As we can see, June last year saw interest in 4K TVs from the general public overtake standard HDTV and with the usual November peak, the number of searches for 4K TV was more than double that of HDTV. In short, interest has never been greater. Indeed, Strategy Analytics predicts over 1.5 billion smartphones will have shipped with 4K capability by 2020 and in 2018 10% of US households will own an HDTV.
Yet at the same time, interest from adopters of the latest technology (CES followers) is waning, with 2016 searches amounting to roughly half that of 2013. This is despite significant press coverage, with 2016 having 55 more press articles produced than 2015 (4014 vs 2582 - source Meltwater), which was itself 44% up on 2014’s coverage (1791).
So why the disconnect?
The move to online content and the effect on the operators - both fixed and mobile
One of the key blocks is the ability to distribute 4K content via the web and to the multiple screens now found in the home. The fall of live TV and its replacement with On Demand via the web is well documented. Neilsen’s December 2014 Total Audience Report, for example, states that approximately 2.6 million households in the US are now watching online only. And figures from its March 2016 Video On Demand Report says that c.40% of cable TV subscribers under 35 are looking to cancel their subscription and go online only.

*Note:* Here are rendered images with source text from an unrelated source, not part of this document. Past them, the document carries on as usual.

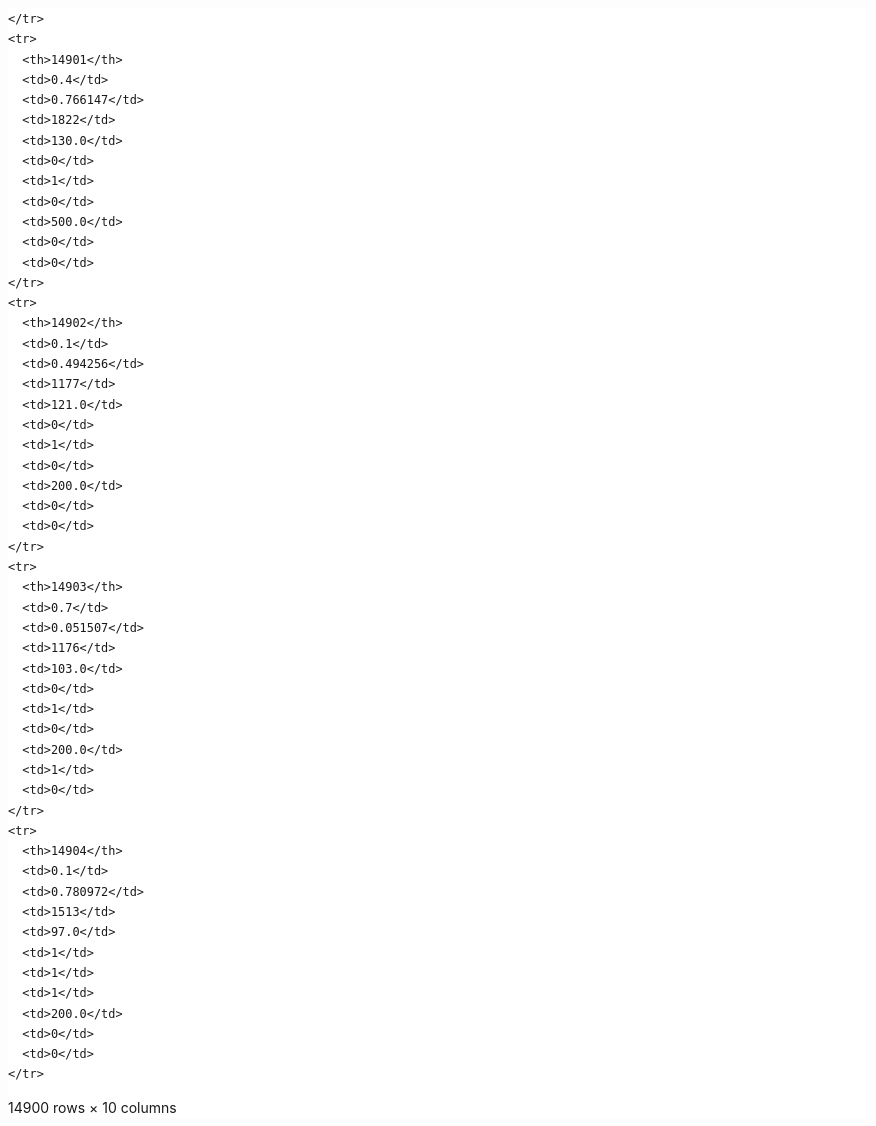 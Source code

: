     </tr>
    <tr>
      <th>14901</th>
      <td>0.4</td>
      <td>0.766147</td>
      <td>1822</td>
      <td>130.0</td>
      <td>0</td>
      <td>1</td>
      <td>0</td>
      <td>500.0</td>
      <td>0</td>
      <td>0</td>
    </tr>
    <tr>
      <th>14902</th>
      <td>0.1</td>
      <td>0.494256</td>
      <td>1177</td>
      <td>121.0</td>
      <td>0</td>
      <td>1</td>
      <td>0</td>
      <td>200.0</td>
      <td>0</td>
      <td>0</td>
    </tr>
    <tr>
      <th>14903</th>
      <td>0.7</td>
      <td>0.051507</td>
      <td>1176</td>
      <td>103.0</td>
      <td>0</td>
      <td>1</td>
      <td>0</td>
      <td>200.0</td>
      <td>1</td>
      <td>0</td>
    </tr>
    <tr>
      <th>14904</th>
      <td>0.1</td>
      <td>0.780972</td>
      <td>1513</td>
      <td>97.0</td>
      <td>1</td>
      <td>1</td>
      <td>1</td>
      <td>200.0</td>
      <td>0</td>
      <td>0</td>
    </tr>
  </tbody>
</table>
<p>14900 rows × 10 columns</p>
</div>

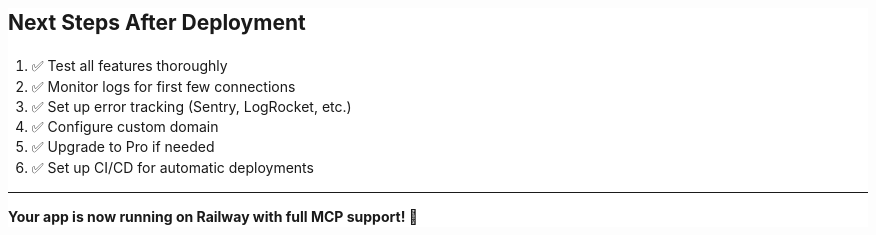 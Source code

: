 ## Next Steps After Deployment

1. ✅ Test all features thoroughly
2. ✅ Monitor logs for first few connections
3. ✅ Set up error tracking (Sentry, LogRocket, etc.)
4. ✅ Configure custom domain
5. ✅ Upgrade to Pro if needed
6. ✅ Set up CI/CD for automatic deployments

---

**Your app is now running on Railway with full MCP support! 🎉**

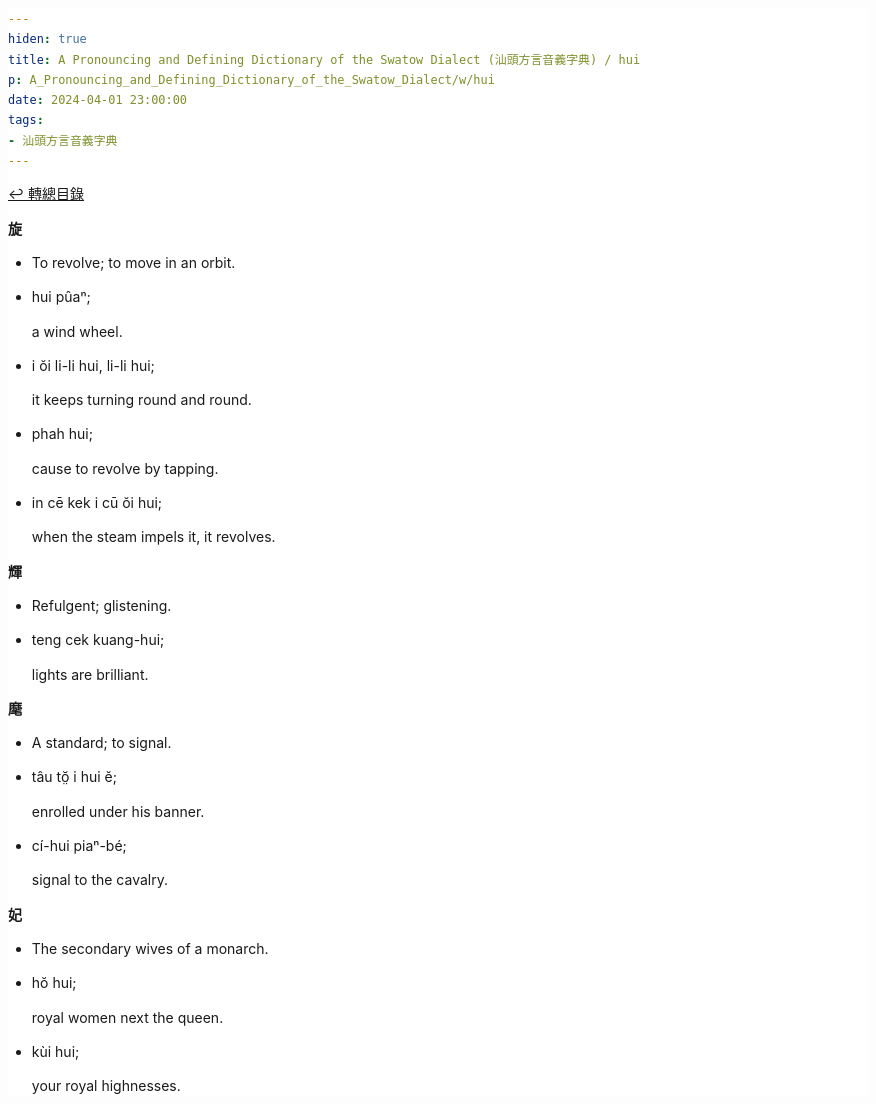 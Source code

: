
 ```yaml
---
hiden: true
title: A Pronouncing and Defining Dictionary of the Swatow Dialect (汕頭方言音義字典) / hui
p: A_Pronouncing_and_Defining_Dictionary_of_the_Swatow_Dialect/w/hui
date: 2024-04-01 23:00:00
tags: 
- 汕頭方言音義字典
---
```


[↩️ 轉總目錄](/A_Pronouncing_and_Defining_Dictionary_of_the_Swatow_Dialect)


**旋**
- To revolve; to move in an orbit.

- hui pûaⁿ;

  a wind wheel.

- i ŏi li-li hui, li-li hui;

  it keeps turning round and round.

- phah hui;

  cause to revolve by tapping.

- in cē kek i cū ŏi hui;

  when the steam impels it, it revolves.

**輝**
- Refulgent; glistening.

- teng cek kuang-hui;

  lights are brilliant.

**麾**
- A standard; to signal.

- tâu tŏ̤ i hui ĕ;

  enrolled under his banner.

- cí-hui piaⁿ-bé;

  signal to the cavalry.

**妃**
- The secondary wives of a monarch.

- hŏ hui;

  royal women next the queen.

- kùi hui;

  your royal highnesses.

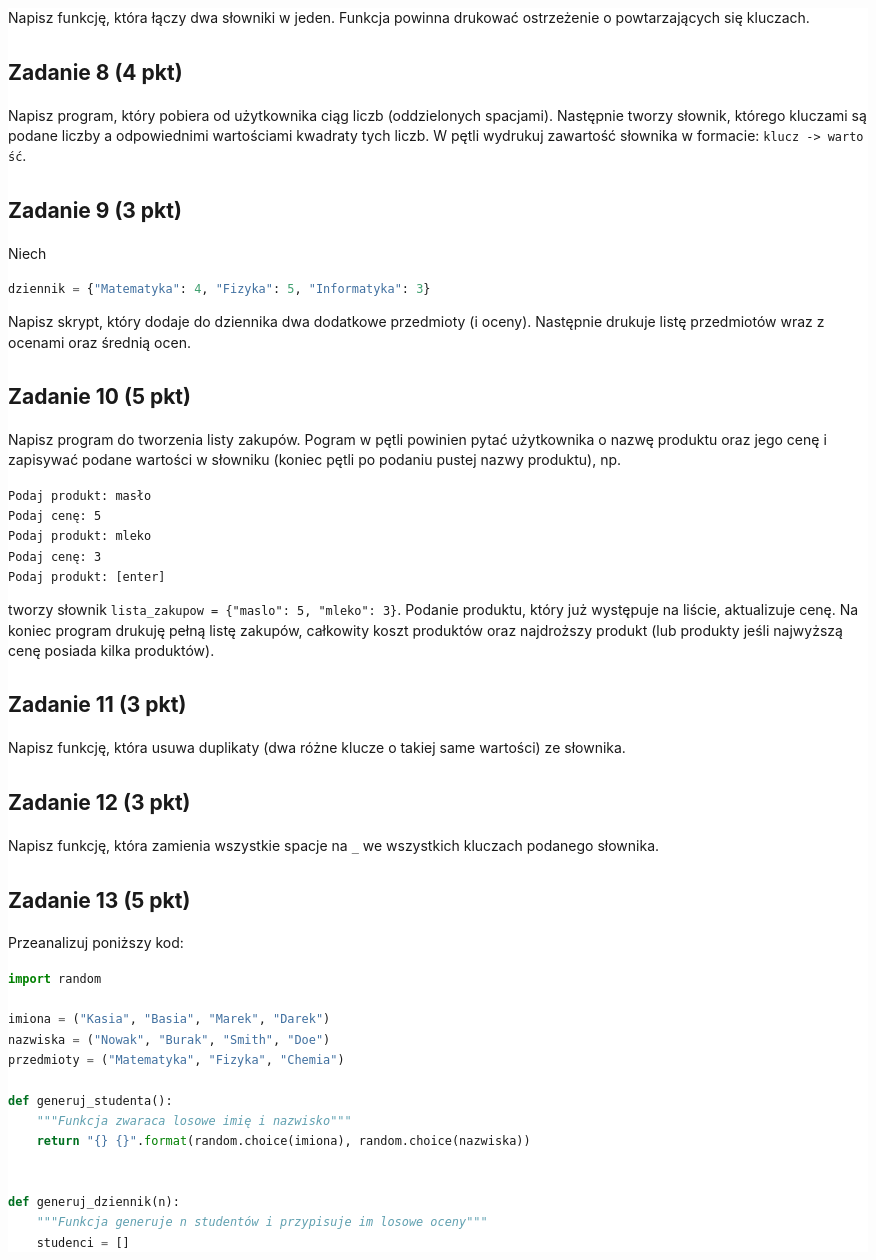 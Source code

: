 Napisz funkcję, która łączy dwa słowniki w jeden. Funkcja powinna drukować ostrzeżenie o powtarzających się kluczach.

## Zadanie 8 (4 pkt)

Napisz program, który pobiera od użytkownika ciąg liczb (oddzielonych spacjami). Następnie tworzy słownik, którego kluczami są podane liczby a odpowiednimi wartościami kwadraty tych liczb. W pętli wydrukuj zawartość słownika w formacie: `klucz -> wartość`.

## Zadanie 9 (3 pkt)

Niech 

```py
dziennik = {"Matematyka": 4, "Fizyka": 5, "Informatyka": 3}
```

Napisz skrypt, który dodaje do dziennika dwa dodatkowe przedmioty (i oceny). Następnie drukuje listę przedmiotów wraz z ocenami oraz średnią ocen.


## Zadanie 10 (5 pkt)

Napisz program do tworzenia listy zakupów. Pogram w pętli powinien pytać użytkownika o nazwę produktu oraz jego cenę i zapisywać podane wartości w słowniku (koniec pętli po podaniu pustej nazwy produktu), np.

```
Podaj produkt: masło
Podaj cenę: 5
Podaj produkt: mleko
Podaj cenę: 3
Podaj produkt: [enter]
```

tworzy słownik `lista_zakupow = {"maslo": 5, "mleko": 3}`. Podanie produktu, który już występuje na liście, aktualizuje cenę. Na koniec program drukuję pełną listę zakupów, całkowity koszt produktów oraz najdroższy produkt (lub produkty jeśli najwyższą cenę posiada kilka produktów).

## Zadanie 11 (3 pkt)

Napisz funkcję, która usuwa duplikaty (dwa różne klucze o takiej same wartości) ze słownika.

## Zadanie 12 (3 pkt)

Napisz funkcję, która zamienia wszystkie spacje na `_` we wszystkich kluczach podanego słownika.

## Zadanie 13 (5 pkt)

Przeanalizuj poniższy kod:

```py
import random

imiona = ("Kasia", "Basia", "Marek", "Darek")
nazwiska = ("Nowak", "Burak", "Smith", "Doe")
przedmioty = ("Matematyka", "Fizyka", "Chemia")

def generuj_studenta():
    """Funkcja zwaraca losowe imię i nazwisko"""
    return "{} {}".format(random.choice(imiona), random.choice(nazwiska))


def generuj_dziennik(n):
    """Funkcja generuje n studentów i przypisuje im losowe oceny"""
    studenci = []
``` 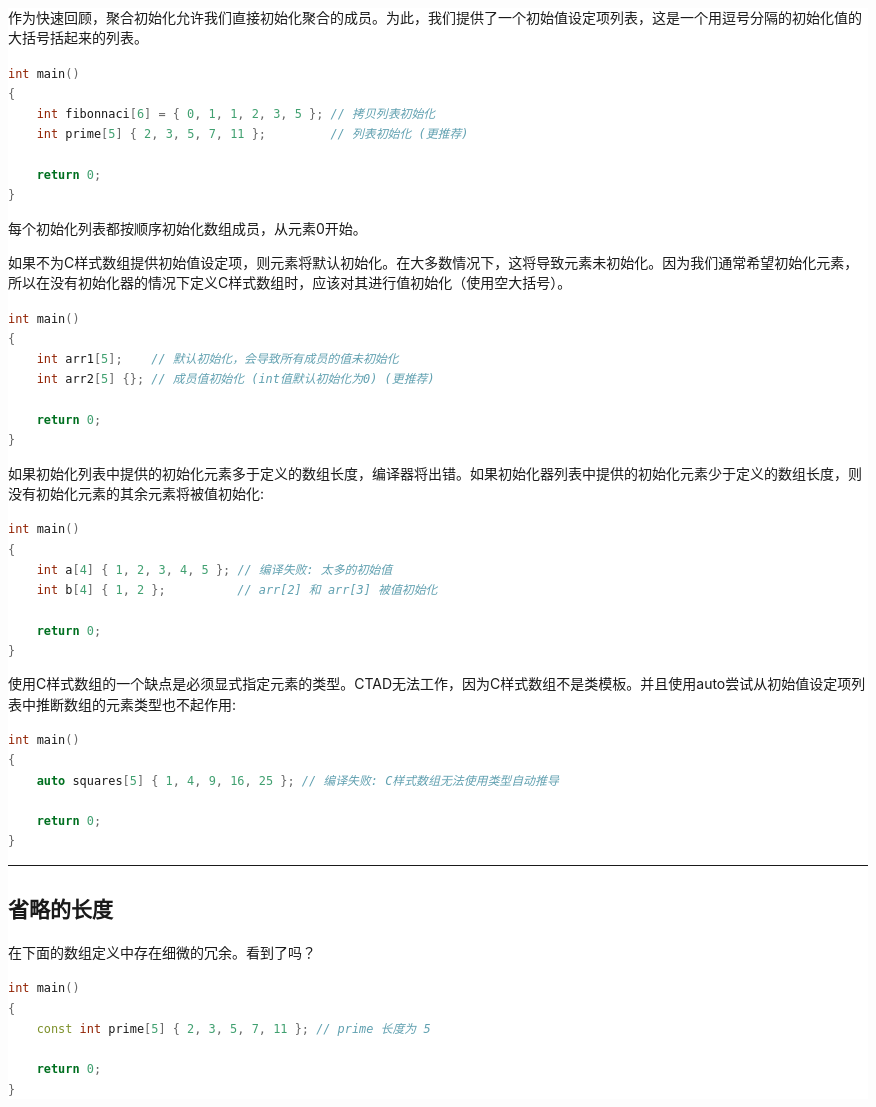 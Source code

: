 作为快速回顾，聚合初始化允许我们直接初始化聚合的成员。为此，我们提供了一个初始值设定项列表，这是一个用逗号分隔的初始化值的大括号括起来的列表。

```C++
int main()
{
    int fibonnaci[6] = { 0, 1, 1, 2, 3, 5 }; // 拷贝列表初始化
    int prime[5] { 2, 3, 5, 7, 11 };         // 列表初始化 (更推荐)

    return 0;
}
```

每个初始化列表都按顺序初始化数组成员，从元素0开始。

如果不为C样式数组提供初始值设定项，则元素将默认初始化。在大多数情况下，这将导致元素未初始化。因为我们通常希望初始化元素，所以在没有初始化器的情况下定义C样式数组时，应该对其进行值初始化（使用空大括号）。

```C++
int main()
{
    int arr1[5];    // 默认初始化，会导致所有成员的值未初始化
    int arr2[5] {}; // 成员值初始化 (int值默认初始化为0) (更推荐)

    return 0;
}
```

如果初始化列表中提供的初始化元素多于定义的数组长度，编译器将出错。如果初始化器列表中提供的初始化元素少于定义的数组长度，则没有初始化元素的其余元素将被值初始化:

```C++
int main()
{
    int a[4] { 1, 2, 3, 4, 5 }; // 编译失败: 太多的初始值
    int b[4] { 1, 2 };          // arr[2] 和 arr[3] 被值初始化

    return 0;
}
```

使用C样式数组的一个缺点是必须显式指定元素的类型。CTAD无法工作，因为C样式数组不是类模板。并且使用auto尝试从初始值设定项列表中推断数组的元素类型也不起作用:

```C++
int main()
{
    auto squares[5] { 1, 4, 9, 16, 25 }; // 编译失败: C样式数组无法使用类型自动推导

    return 0;
}
```

***
## 省略的长度

在下面的数组定义中存在细微的冗余。看到了吗？

```C++
int main()
{
    const int prime[5] { 2, 3, 5, 7, 11 }; // prime 长度为 5

    return 0;
}
```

In short, we’re rapidly moving to an online distribution model. Netflix, for example, has been streaming content in 4K since February 2014 when it launched House of Cards season two, and now releases much of its own big-attraction content in 4K (3840 x 2160). The company says it can deliver this over a stable download speed of 15.6 Mbps; but the firm’s chief exec’s statement that those with a 50Mbps connection would be “fine” suggests this will fluctuate upwards.
Taking this 15.6 Mbps as a baseline (and ignoring the fact that this will be with a low frame rate and significant compression—which surely defeats the point of 4K), according to Akamai’s State of the Internet Report from Q3 2015, just two countries have average internet speeds above this minimum speed. South Korea (20.5 Mbps) and Hong Kong (15.8 Mbps), Japan (15), the UK (13) and the US (12.6) make up the top five—and while each of these currently offer some very high band-width offerings, eg Virgin’s 200 Mbps offering in the UK, they are the exception. They’re also expensive and are yet to experience the mass usage that is set to happen.